In Our Complexity Lies the Possibility of Change
-Lucinda J. Garthwaite, ILI Director
In his 1984 essay collection Notes of a Native Son, the writer, activist and social critic James Baldwin wrote, “In overlooking, denying, evading complexity . . . we are diminished and we perish.”
I thought of Baldwin’s warning this week as many people I know expressed disappointment and despair about the results of U.S. elections, especially dismay about people who voted differently than they. One writer described a whole group of voters, close to half the country, as, “angry, spoiled, racially resentful, aggrieved, and willing to die rather than ever admit that they were wrong.”
The ILI is a federally recognized non-profit organization, so writing in my capacity as its director I’m obliged to refrain from partisanship, but I would refrain anyway here because partisanship is beside my point, which was also Baldwin’s point; we ignore complexity at our peril.
We ignore others’ complexity at our peril because complexity reflects our full humanity, and no one who claims the cause of liberatory change can with integrity diminish that light in anyone. As I’ve written before, we can and ought to vigorously confront ideas, policies, structures, systems and behaviors, but disregarding complexity in others will only feed the beast.
It is also at our peril because successful efforts for change require understanding what needs changing. It is simply not possible that everyone who voted for one particular candidate is the same, that their motivations are universally misguided. Since that claim can’t possibly be true, it’s not the thing that needs changing. And the stakes are very high; we need to know where to put our efforts for change.

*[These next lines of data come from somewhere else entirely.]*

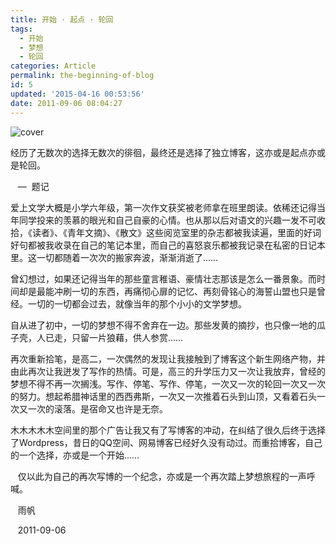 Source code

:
 ```yaml
---
title: 开始 · 起点 · 轮回
tags:
  - 开始
  - 梦想
  - 轮回
categories: Article
permalink: the-beginning-of-blog
id: 5
updated: '2015-04-16 00:53:56'
date: 2011-09-06 08:04:27
---
```


![cover](https://cat.yufan.me/cats/070731fQ7.jpg)

经历了无数次的选择无数次的徘徊，最终还是选择了独立博客，这亦或是起点亦或是轮回。

   —  题记

爱上文学大概是小学六年级，第一次作文获奖被老师拿在班里朗读。依稀还记得当年同学投来的羡慕的眼光和自己自豪的心情。也从那以后对语文的兴趣一发不可收拾，《读者》、《青年文摘》、《散文》这些阅览室里的杂志都被我读遍，里面的好词好句都被我收录在自己的笔记本里，而自己的喜怒哀乐都被我记录在私密的日记本里。这一切都随着一次次的搬家奔波，渐渐消逝了……<!--more-->

曾幻想过，如果还记得当年的那些童言稚语、豪情壮志那该是怎么一番景象。而时间却是最能冲刷一切的东西，再痛彻心扉的记忆、再刻骨铭心的海誓山盟也只是曾经。一切的一切都会过去，就像当年的那个小小的文学梦想。

自从进了初中，一切的梦想不得不舍弃在一边。那些发黄的摘抄，也只像一地的瓜子壳，人已走，只留一片狼藉，供人参赏……

再次重新拾笔，是高二，一次偶然的发现让我接触到了博客这个新生网络产物，并由此再次让我迸发了写作的热情。可是，高三的升学压力又一次让我放弃，曾经的梦想不得不再一次搁浅。写作、停笔、写作、停笔，一次又一次的轮回一次又一次的努力。想起希腊神话里的西西弗斯，一次又一次推着石头到山顶，又看着石头一次又一次的滚落。是宿命又也许是无奈。

木木木木木空间里的那个广告让我又有了写博客的冲动，在纠结了很久后终于选择了Wordpress，昔日的QQ空间、网易博客已经好久没有动过。而重拾博客，自己的一个选择，亦或是一个开始……

   仅以此为自己的再次写博的一个纪念，亦或是一个再次踏上梦想旅程的一声呼喊。

   雨帆

   2011-09-06
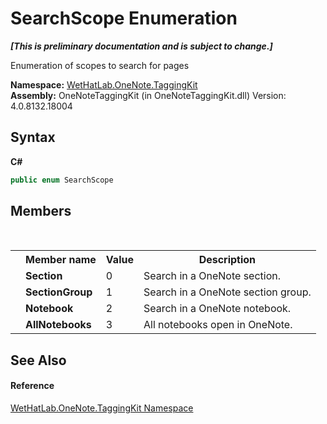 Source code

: # SearchScope Enumeration
 _**\[This is preliminary documentation and is subject to change.\]**_

Enumeration of scopes to search for pages

**Namespace:**&nbsp;<a href="4e00c8ac-fc03-0e6d-d2fd-b2c7565a9aa0">WetHatLab.OneNote.TaggingKit</a><br />**Assembly:**&nbsp;OneNoteTaggingKit (in OneNoteTaggingKit.dll) Version: 4.0.8132.18004

## Syntax

**C#**<br />
``` C#
public enum SearchScope
```


## Members
&nbsp;<table><tr><th></th><th>Member name</th><th>Value</th><th>Description</th></tr><tr><td /><td target="F:WetHatLab.OneNote.TaggingKit.SearchScope.Section">**Section**</td><td>0</td><td>Search in a OneNote section.</td></tr><tr><td /><td target="F:WetHatLab.OneNote.TaggingKit.SearchScope.SectionGroup">**SectionGroup**</td><td>1</td><td>Search in a OneNote section group.</td></tr><tr><td /><td target="F:WetHatLab.OneNote.TaggingKit.SearchScope.Notebook">**Notebook**</td><td>2</td><td>Search in a OneNote notebook.</td></tr><tr><td /><td target="F:WetHatLab.OneNote.TaggingKit.SearchScope.AllNotebooks">**AllNotebooks**</td><td>3</td><td>All notebooks open in OneNote.</td></tr></table>

## See Also


#### Reference
<a href="4e00c8ac-fc03-0e6d-d2fd-b2c7565a9aa0">WetHatLab.OneNote.TaggingKit Namespace</a><br />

It’s not enough to say, “Their minds - that’s what needs changing.” They think the same of you.
Baldwin’s invitation is to set aside such claims, and instead take up the task of seeing others whole -- as a tool for liberation. His warning is that if we don’t, we risk losing everything.
In our complexity lies the possibility of change. Seeing complexity is the harder path; Baldwin called it, “this journey toward a more vast reality.” In the service of liberatory change, it’s that vast reality we need to understand.